TASK DESCRIPTION :: The answer should contain only the lines from the beginning of the entries through the line that holds "- Artistic vision", given again exactly, with no pictures.

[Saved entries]
┄┄┄┄┄┄┄┄┄┄

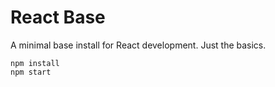 React Base
==========

A minimal base install for React development. Just the basics.

    npm install
    npm start
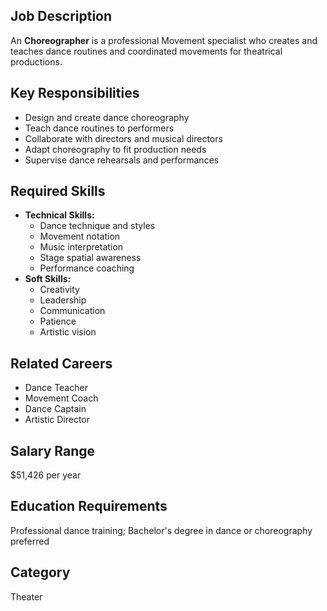 ## Job Description
An **Choreographer** is a professional Movement specialist who creates and teaches dance routines and coordinated movements for theatrical productions.

## Key Responsibilities
- Design and create dance choreography
- Teach dance routines to performers
- Collaborate with directors and musical directors
- Adapt choreography to fit production needs
- Supervise dance rehearsals and performances

## Required Skills
- **Technical Skills:**
  - Dance technique and styles
  - Movement notation
  - Music interpretation
  - Stage spatial awareness
  - Performance coaching
- **Soft Skills:**
  - Creativity
  - Leadership
  - Communication
  - Patience
  - Artistic vision

## Related Careers
- Dance Teacher
- Movement Coach
- Dance Captain
- Artistic Director

## Salary Range
$51,426 per year

## Education Requirements
Professional dance training; Bachelor's degree in dance or choreography preferred

## Category
Theater
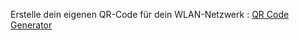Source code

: Erstelle dein eigenen QR-Code für dein WLAN-Netzwerk : [QR Code Generator](https://schokett.github.io/qrCode/)
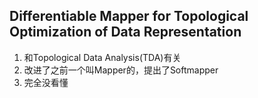 ## Differentiable Mapper for Topological Optimization of Data Representation
1. 和Topological Data Analysis(TDA)有关
2. 改进了之前一个叫Mapper的，提出了Softmapper
3. 完全没看懂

┄┄┄┄┄┄┄┄┄┄

FINISHED TASK ::
 React Base
==========

A minimal base install for React development. Just the basics.

    npm install
    npm start
 ## Job Description
An **Choreographer** is a professional Movement specialist who creates and teaches dance routines and coordinated movements for theatrical productions.

## Key Responsibilities
- Design and create dance choreography
- Teach dance routines to performers
- Collaborate with directors and musical directors
- Adapt choreography to fit production needs
- Supervise dance rehearsals and performances

## Required Skills
- **Technical Skills:**
  - Dance technique and styles
  - Movement notation
  - Music interpretation
  - Stage spatial awareness
  - Performance coaching
- **Soft Skills:**
  - Creativity
  - Leadership
  - Communication
  - Patience
  - Artistic vision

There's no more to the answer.